- **DATA FOR THE TASK**:
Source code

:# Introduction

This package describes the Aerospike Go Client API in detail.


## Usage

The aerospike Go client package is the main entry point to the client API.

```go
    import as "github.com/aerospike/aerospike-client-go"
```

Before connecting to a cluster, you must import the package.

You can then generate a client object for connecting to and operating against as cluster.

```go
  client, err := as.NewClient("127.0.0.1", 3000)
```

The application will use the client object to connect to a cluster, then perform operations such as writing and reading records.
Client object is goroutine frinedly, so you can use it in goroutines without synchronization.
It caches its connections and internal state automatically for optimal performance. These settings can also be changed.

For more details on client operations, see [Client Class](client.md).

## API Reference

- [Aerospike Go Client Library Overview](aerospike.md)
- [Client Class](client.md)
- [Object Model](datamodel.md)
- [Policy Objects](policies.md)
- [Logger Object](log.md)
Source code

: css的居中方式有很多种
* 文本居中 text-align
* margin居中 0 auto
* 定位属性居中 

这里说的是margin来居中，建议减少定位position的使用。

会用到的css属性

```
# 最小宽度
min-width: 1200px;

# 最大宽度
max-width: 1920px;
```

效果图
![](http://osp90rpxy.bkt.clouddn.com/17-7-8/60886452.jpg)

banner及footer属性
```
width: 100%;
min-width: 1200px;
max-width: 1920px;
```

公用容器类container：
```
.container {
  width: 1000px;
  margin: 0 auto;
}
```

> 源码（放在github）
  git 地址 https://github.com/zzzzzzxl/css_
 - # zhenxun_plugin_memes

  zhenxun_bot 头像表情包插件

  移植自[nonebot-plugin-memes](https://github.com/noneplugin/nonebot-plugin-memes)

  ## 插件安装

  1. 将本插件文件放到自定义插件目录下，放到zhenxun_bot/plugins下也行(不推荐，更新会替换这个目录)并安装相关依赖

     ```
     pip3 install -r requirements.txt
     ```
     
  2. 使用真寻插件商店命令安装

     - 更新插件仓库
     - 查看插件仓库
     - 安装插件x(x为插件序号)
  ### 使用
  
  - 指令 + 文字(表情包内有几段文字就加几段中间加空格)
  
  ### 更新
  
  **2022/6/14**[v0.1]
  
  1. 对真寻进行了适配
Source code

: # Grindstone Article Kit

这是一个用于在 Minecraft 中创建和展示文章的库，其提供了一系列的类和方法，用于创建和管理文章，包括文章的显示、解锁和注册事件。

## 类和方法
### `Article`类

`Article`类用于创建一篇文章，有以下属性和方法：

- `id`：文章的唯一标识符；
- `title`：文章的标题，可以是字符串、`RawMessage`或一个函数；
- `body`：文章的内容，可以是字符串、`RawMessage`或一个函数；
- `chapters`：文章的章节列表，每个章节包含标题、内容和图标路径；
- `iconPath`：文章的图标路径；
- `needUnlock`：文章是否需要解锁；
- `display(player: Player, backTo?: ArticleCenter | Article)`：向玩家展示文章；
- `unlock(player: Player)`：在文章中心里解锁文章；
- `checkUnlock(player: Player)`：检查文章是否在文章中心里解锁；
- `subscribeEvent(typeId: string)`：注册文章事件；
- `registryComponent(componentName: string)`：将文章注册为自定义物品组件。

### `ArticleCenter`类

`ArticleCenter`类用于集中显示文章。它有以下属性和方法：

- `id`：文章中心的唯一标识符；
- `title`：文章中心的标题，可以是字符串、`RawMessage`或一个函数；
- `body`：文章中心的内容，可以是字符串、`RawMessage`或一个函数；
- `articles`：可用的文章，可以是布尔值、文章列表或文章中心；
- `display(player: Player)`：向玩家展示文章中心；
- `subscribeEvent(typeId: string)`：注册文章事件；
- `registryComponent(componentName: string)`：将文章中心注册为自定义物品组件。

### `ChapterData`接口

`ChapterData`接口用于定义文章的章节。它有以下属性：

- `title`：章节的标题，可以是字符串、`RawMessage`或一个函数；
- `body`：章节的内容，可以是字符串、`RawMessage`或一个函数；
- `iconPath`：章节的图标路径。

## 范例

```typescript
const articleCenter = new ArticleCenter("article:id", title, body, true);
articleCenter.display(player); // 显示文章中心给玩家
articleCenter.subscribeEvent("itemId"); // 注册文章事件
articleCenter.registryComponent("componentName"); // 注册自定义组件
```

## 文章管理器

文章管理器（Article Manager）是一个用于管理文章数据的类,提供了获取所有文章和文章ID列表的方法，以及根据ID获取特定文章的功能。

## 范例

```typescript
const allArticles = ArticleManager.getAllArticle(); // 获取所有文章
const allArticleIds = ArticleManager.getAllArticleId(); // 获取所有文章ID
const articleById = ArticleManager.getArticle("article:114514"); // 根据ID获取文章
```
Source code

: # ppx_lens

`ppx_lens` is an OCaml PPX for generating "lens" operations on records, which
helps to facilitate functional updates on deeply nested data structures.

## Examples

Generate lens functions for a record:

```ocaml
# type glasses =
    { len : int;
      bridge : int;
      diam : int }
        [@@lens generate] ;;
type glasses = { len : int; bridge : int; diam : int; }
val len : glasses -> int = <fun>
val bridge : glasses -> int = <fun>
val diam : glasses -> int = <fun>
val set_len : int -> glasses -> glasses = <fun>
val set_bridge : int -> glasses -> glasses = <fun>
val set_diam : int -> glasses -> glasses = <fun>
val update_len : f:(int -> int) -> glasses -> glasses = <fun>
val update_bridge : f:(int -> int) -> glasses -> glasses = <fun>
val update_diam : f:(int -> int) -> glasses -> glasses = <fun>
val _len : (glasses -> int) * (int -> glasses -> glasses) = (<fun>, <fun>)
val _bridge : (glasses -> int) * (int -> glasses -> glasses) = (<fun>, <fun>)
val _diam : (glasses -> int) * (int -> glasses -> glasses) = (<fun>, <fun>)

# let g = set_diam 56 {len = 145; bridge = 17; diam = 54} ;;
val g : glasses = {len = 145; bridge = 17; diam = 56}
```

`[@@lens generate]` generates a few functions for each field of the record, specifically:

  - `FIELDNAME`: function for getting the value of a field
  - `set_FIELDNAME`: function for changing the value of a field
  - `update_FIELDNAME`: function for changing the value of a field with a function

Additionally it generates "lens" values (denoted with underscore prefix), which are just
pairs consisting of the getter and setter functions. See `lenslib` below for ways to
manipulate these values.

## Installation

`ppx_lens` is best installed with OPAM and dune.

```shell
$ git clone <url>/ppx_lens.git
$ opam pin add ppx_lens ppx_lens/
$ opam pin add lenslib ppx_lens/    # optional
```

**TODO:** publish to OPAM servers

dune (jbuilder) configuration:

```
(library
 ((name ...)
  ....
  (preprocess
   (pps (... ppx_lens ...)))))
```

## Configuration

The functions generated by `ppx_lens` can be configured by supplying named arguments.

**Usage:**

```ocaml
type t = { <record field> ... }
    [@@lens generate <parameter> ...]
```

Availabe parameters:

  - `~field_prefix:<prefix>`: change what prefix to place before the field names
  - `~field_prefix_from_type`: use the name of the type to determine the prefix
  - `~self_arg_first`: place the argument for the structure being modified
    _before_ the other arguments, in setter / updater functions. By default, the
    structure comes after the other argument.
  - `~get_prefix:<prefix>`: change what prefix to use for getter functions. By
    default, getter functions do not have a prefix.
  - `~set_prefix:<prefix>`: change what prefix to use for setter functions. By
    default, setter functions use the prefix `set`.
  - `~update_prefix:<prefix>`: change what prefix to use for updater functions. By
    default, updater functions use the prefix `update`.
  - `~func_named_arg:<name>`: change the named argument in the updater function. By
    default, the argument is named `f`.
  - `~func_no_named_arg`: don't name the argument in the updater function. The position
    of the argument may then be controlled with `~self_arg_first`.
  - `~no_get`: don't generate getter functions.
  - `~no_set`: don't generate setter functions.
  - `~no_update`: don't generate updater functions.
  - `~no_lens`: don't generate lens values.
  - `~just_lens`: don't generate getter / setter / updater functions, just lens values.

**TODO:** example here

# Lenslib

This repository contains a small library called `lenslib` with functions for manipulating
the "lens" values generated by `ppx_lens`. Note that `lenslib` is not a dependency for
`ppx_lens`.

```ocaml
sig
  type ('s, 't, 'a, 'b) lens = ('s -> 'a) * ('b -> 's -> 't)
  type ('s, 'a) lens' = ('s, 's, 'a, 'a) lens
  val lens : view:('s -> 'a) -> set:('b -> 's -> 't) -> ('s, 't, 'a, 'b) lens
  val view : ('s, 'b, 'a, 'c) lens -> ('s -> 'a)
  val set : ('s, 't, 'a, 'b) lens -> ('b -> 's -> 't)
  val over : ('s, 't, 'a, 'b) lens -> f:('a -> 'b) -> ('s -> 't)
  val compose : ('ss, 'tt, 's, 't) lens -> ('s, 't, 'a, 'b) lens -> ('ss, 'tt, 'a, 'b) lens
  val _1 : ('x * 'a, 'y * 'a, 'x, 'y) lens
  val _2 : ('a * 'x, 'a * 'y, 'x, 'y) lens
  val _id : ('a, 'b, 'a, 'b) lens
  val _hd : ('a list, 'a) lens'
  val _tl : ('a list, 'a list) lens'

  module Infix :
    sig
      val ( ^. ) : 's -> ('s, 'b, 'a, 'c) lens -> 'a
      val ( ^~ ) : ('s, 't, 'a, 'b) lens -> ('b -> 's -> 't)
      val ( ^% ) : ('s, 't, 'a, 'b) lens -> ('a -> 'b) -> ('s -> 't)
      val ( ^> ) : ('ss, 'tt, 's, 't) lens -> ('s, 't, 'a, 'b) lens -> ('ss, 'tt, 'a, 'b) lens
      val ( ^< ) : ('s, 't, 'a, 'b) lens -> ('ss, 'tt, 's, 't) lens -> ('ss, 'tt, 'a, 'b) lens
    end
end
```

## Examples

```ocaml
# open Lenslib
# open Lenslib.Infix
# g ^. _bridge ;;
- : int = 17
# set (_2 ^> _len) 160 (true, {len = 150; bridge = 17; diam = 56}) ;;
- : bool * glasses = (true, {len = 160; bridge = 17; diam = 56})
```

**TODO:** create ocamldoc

- **TASK GOAL**: Copy out only the lines running from the beginning of the data to the line with "The application will", both ends included.

- **RESULT OF THE EXERCISE**:
Source code

:# Introduction

This package describes the Aerospike Go Client API in detail.


## Usage

The aerospike Go client package is the main entry point to the client API.

```go
    import as "github.com/aerospike/aerospike-client-go"
```

Before connecting to a cluster, you must import the package.

You can then generate a client object for connecting to and operating against as cluster.

```go
  client, err := as.NewClient("127.0.0.1", 3000)
```

The application will use the client object to connect to a cluster, then perform operations such as writing and reading records.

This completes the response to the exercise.